### The data
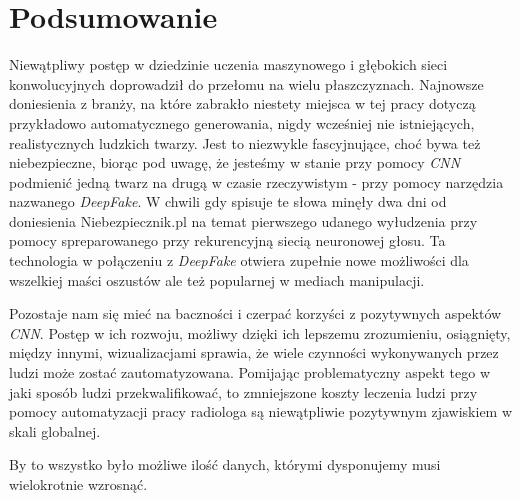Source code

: \chapter{Podsumowanie}
\label{chap:summary}

Niewątpliwy postęp w dziedzinie uczenia maszynowego i głębokich sieci konwolucyjnych doprowadził do przełomu na wielu płaszczyznach. Najnowsze doniesienia z branży, na które zabrakło niestety miejsca w tej pracy dotyczą przykładowo automatycznego generowania, nigdy wcześniej nie istniejących, realistycznych ludzkich twarzy.
Jest to niezwykle fascyjnujące, choć bywa też niebezpieczne, biorąc pod uwagę, że jesteśmy w stanie przy pomocy \textit{CNN} podmienić jedną twarz na drugą w czasie rzeczywistym - przy pomocy narzędzia nazwanego \textit{DeepFake}. W chwili gdy spisuje te słowa minęły dwa dni od doniesienia Niebezpiecznik.pl na temat pierwszego udanego wyłudzenia przy pomocy spreparowanego przy rekurencyjną siecią neuronowej głosu. 
Ta technologia w połączeniu z \textit{DeepFake} otwiera zupełnie nowe możliwości dla wszelkiej maści oszustów ale też popularnej w mediach manipulacji.

Pozostaje nam się mieć na baczności i czerpać korzyści z pozytywnych aspektów \textit{CNN}. Postęp w ich rozwoju, możliwy dzięki ich lepszemu zrozumieniu, osiągnięty, między innymi, wizualizacjami sprawia, że wiele czynności wykonywanych przez ludzi może zostać zautomatyzowana.
Pomijając problematyczny aspekt tego w jaki sposób ludzi przekwalifikować, to zmniejszone koszty leczenia ludzi przy pomocy automatyzacji pracy radiologa są niewątpliwie pozytywnym zjawiskiem w skali globalnej.

By to wszystko było możliwe ilość danych, którymi dysponujemy musi wielokrotnie wzrosnąć. 
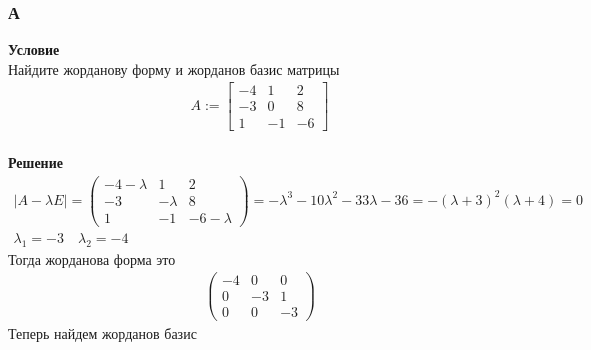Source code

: 		\subsubsection*{\textbf{А}}
		\textbf{Условие}\\
		 Найдите жорданову форму и жорданов базис матрицы
		 \begin{gather*}
			 A:=
			 \left[\begin{array}{ccc}
				 -4 & 1 & 2 \\
				 -3 & 0 & 8 \\
				 1 & -1 & -6
			 \end{array}\right]
		\end{gather*}
		\\
		\textbf{Решение}\\
		\begin{gather*}
			|A- \lambda E| = 
			\begin{pmatrix}
				-4-\lambda & 1 & 2\\
				-3 & -\lambda & 8\\
				1 & -1 & -6-\lambda
			\end{pmatrix}
			= -\lambda^3 - 10\lambda^2 - 33\lambda - 36 = -(\lambda + 3)^2(\lambda + 4) = 0\\
			\lambda_1 = -3\quad \lambda_2 = -4
		\end{gather*}
		Тогда жорданова форма это
		\begin{gather*}
			\begin{pmatrix}
				-4 & 0 & 0\\
				0 & -3 & 1\\
				0 & 0 & -3
			\end{pmatrix}
		\end{gather*}
		Теперь найдем жорданов базис
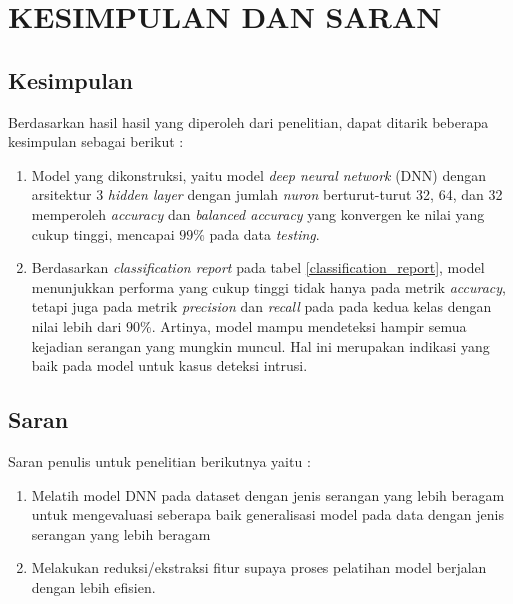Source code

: \documentclass[a4paper,12pt]{report}
\begin{document}
\chapter{KESIMPULAN DAN SARAN}

\section{Kesimpulan}
Berdasarkan hasil hasil yang diperoleh dari penelitian, dapat ditarik beberapa kesimpulan sebagai berikut :
\begin{enumerate}
	\item Model yang dikonstruksi, yaitu model \textit{deep neural network} (DNN) dengan arsitektur 3 \textit{hidden layer} dengan jumlah \textit{nuron} berturut-turut 32, 64, dan 32 memperoleh \textit{accuracy} dan \textit{balanced accuracy} yang konvergen ke nilai yang cukup tinggi, mencapai $99\%$ pada data \textit{testing}.
	 
	\item Berdasarkan \textit{classification report} pada tabel \ref{classification_report}, model menunjukkan performa yang cukup tinggi tidak hanya pada metrik \textit{accuracy}, tetapi juga pada metrik \textit{precision} dan \textit{recall} pada pada kedua kelas dengan nilai lebih dari $90\%$. Artinya, model mampu mendeteksi hampir semua kejadian serangan yang mungkin muncul. Hal ini merupakan indikasi yang baik pada model untuk kasus deteksi intrusi.
\end{enumerate}

\section{Saran}
Saran penulis untuk penelitian berikutnya yaitu :
\begin{enumerate}
	\item Melatih model DNN pada dataset dengan jenis serangan yang lebih beragam untuk mengevaluasi seberapa baik generalisasi model pada data dengan jenis serangan yang lebih beragam
	
	\item Melakukan reduksi/ekstraksi fitur supaya proses pelatihan model berjalan dengan lebih efisien.
\end{enumerate}


\newpage
{}


\end{document}
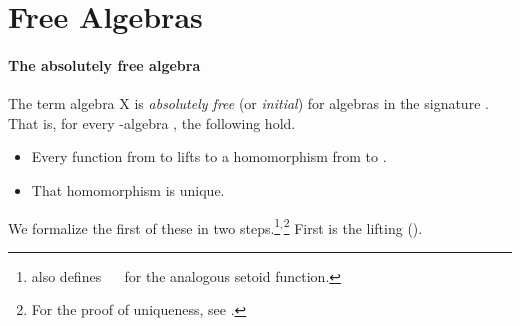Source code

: 
\section{Free Algebras}
\label{free-algebras}
\paragraph*{The absolutely free algebra}
The term algebra  \ab X is \emph{absolutely free} (or \emph{initial}) for algebras
in the signature . That is, for every -algebra , the following hold.
\begin{itemize}
\item Every function from  to  lifts to a homomorphism from   to .
\item That homomorphism is unique.
\end{itemize}
We formalize the first of these in two steps.\footnote{\agdaalgebras also defines
  \as{:} ~~
 for the analogous setoid function.}$^,$\footnote{For the proof of uniqueness,
see .}  First is the lifting ().
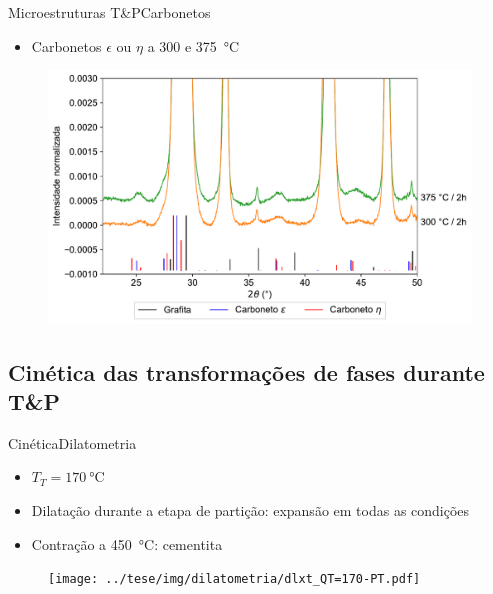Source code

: \begin{frame}{Microestruturas T\&P}{Carbonetos}
  \begin{itemize}
    \item Carbonetos $\epsilon$ ou $\eta$ a 300 e \SI{375}{\degreeCelsius}
  \end{itemize}  

  \begin{figure}
    \includegraphics[width=.93\textwidth]{img/selected_diffractograms_eta.pdf}
  \end{figure}
\end{frame}


\subsection{Cinética das transformações de fases durante T\&P}

\begin{frame}{Cinética}{Dilatometria}
  \begin{itemize}
    \item $T_T = \SI{170}{\degreeCelsius}$
    \item Dilatação durante a etapa de partição: expansão em todas as condições
    \item Contração a \SI{450}{\degreeCelsius}: cementita
  \end{itemize}

  \begin{figure}
    \texttt{[image: ../tese/img/dilatometria/dlxt\_QT=170-PT.pdf]}
  \end{figure}
\end{frame}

### How to complete this task
From the first line to the last, repeat the entries exactly and leave out the pictures.

### Answer to this problem
Source code

: \chapter{Podsumowanie}
\label{chap:summary}

Niewątpliwy postęp w dziedzinie uczenia maszynowego i głębokich sieci konwolucyjnych doprowadził do przełomu na wielu płaszczyznach. Najnowsze doniesienia z branży, na które zabrakło niestety miejsca w tej pracy dotyczą przykładowo automatycznego generowania, nigdy wcześniej nie istniejących, realistycznych ludzkich twarzy.
Jest to niezwykle fascyjnujące, choć bywa też niebezpieczne, biorąc pod uwagę, że jesteśmy w stanie przy pomocy \textit{CNN} podmienić jedną twarz na drugą w czasie rzeczywistym - przy pomocy narzędzia nazwanego \textit{DeepFake}. W chwili gdy spisuje te słowa minęły dwa dni od doniesienia Niebezpiecznik.pl na temat pierwszego udanego wyłudzenia przy pomocy spreparowanego przy rekurencyjną siecią neuronowej głosu. 
Ta technologia w połączeniu z \textit{DeepFake} otwiera zupełnie nowe możliwości dla wszelkiej maści oszustów ale też popularnej w mediach manipulacji.

Pozostaje nam się mieć na baczności i czerpać korzyści z pozytywnych aspektów \textit{CNN}. Postęp w ich rozwoju, możliwy dzięki ich lepszemu zrozumieniu, osiągnięty, między innymi, wizualizacjami sprawia, że wiele czynności wykonywanych przez ludzi może zostać zautomatyzowana.
Pomijając problematyczny aspekt tego w jaki sposób ludzi przekwalifikować, to zmniejszone koszty leczenia ludzi przy pomocy automatyzacji pracy radiologa są niewątpliwie pozytywnym zjawiskiem w skali globalnej.

By to wszystko było możliwe ilość danych, którymi dysponujemy musi wielokrotnie wzrosnąć. 
Source code

: 		\subsubsection*{\textbf{А}}
		\textbf{Условие}\\
		 Найдите жорданову форму и жорданов базис матрицы
		 \begin{gather*}
			 A:=
			 \left[\begin{array}{ccc}
				 -4 & 1 & 2 \\
				 -3 & 0 & 8 \\
				 1 & -1 & -6
			 \end{array}\right]
		\end{gather*}
		\\
		\textbf{Решение}\\
		\begin{gather*}
			|A- \lambda E| = 
			\begin{pmatrix}
				-4-\lambda & 1 & 2\\
				-3 & -\lambda & 8\\
				1 & -1 & -6-\lambda
			\end{pmatrix}
			= -\lambda^3 - 10\lambda^2 - 33\lambda - 36 = -(\lambda + 3)^2(\lambda + 4) = 0\\
			\lambda_1 = -3\quad \lambda_2 = -4
		\end{gather*}
		Тогда жорданова форма это
		\begin{gather*}
			\begin{pmatrix}
				-4 & 0 & 0\\
				0 & -3 & 1\\
				0 & 0 & -3
			\end{pmatrix}
		\end{gather*}
		Теперь найдем жорданов базис
Source code

: \documentclass[a4paper,12pt]{report}
\begin{document}
\chapter{KESIMPULAN DAN SARAN}

\section{Kesimpulan}
Berdasarkan hasil hasil yang diperoleh dari penelitian, dapat ditarik beberapa kesimpulan sebagai berikut :
\begin{enumerate}
	\item Model yang dikonstruksi, yaitu model \textit{deep neural network} (DNN) dengan arsitektur 3 \textit{hidden layer} dengan jumlah \textit{nuron} berturut-turut 32, 64, dan 32 memperoleh \textit{accuracy} dan \textit{balanced accuracy} yang konvergen ke nilai yang cukup tinggi, mencapai $99\%$ pada data \textit{testing}.
	 
	\item Berdasarkan \textit{classification report} pada tabel \ref{classification_report}, model menunjukkan performa yang cukup tinggi tidak hanya pada metrik \textit{accuracy}, tetapi juga pada metrik \textit{precision} dan \textit{recall} pada pada kedua kelas dengan nilai lebih dari $90\%$. Artinya, model mampu mendeteksi hampir semua kejadian serangan yang mungkin muncul. Hal ini merupakan indikasi yang baik pada model untuk kasus deteksi intrusi.
\end{enumerate}

\section{Saran}
Saran penulis untuk penelitian berikutnya yaitu :
\begin{enumerate}
	\item Melatih model DNN pada dataset dengan jenis serangan yang lebih beragam untuk mengevaluasi seberapa baik generalisasi model pada data dengan jenis serangan yang lebih beragam
	
	\item Melakukan reduksi/ekstraksi fitur supaya proses pelatihan model berjalan dengan lebih efisien.
\end{enumerate}


\newpage
{}


\end{document}
Source code

: 
\section{Free Algebras}
\label{free-algebras}
\paragraph*{The absolutely free algebra}
The term algebra  \ab X is \emph{absolutely free} (or \emph{initial}) for algebras
in the signature . That is, for every -algebra , the following hold.
\begin{itemize}
\item Every function from  to  lifts to a homomorphism from   to .
\item That homomorphism is unique.
\end{itemize}
We formalize the first of these in two steps.\footnote{\agdaalgebras also defines
  \as{:} ~~
 for the analogous setoid function.}$^,$\footnote{For the proof of uniqueness,
see .}  First is the lifting ().
Source code

: \begin{frame}{Microestruturas T\&P}{Carbonetos}
  \begin{itemize}
    \item Carbonetos $\epsilon$ ou $\eta$ a 300 e \SI{375}{\degreeCelsius}
  \end{itemize}  

  \begin{figure}
    \includegraphics[width=.93\textwidth]{img/selected_diffractograms_eta.pdf}
  \end{figure}
\end{frame}


\subsection{Cinética das transformações de fases durante T\&P}

\begin{frame}{Cinética}{Dilatometria}
  \begin{itemize}
    \item $T_T = \SI{170}{\degreeCelsius}$
    \item Dilatação durante a etapa de partição: expansão em todas as condições
    \item Contração a \SI{450}{\degreeCelsius}: cementita
  \end{itemize}

  \begin{figure}
    \texttt{[image: ../tese/img/dilatometria/dlxt\_QT=170-PT.pdf]}
  \end{figure}
\end{frame}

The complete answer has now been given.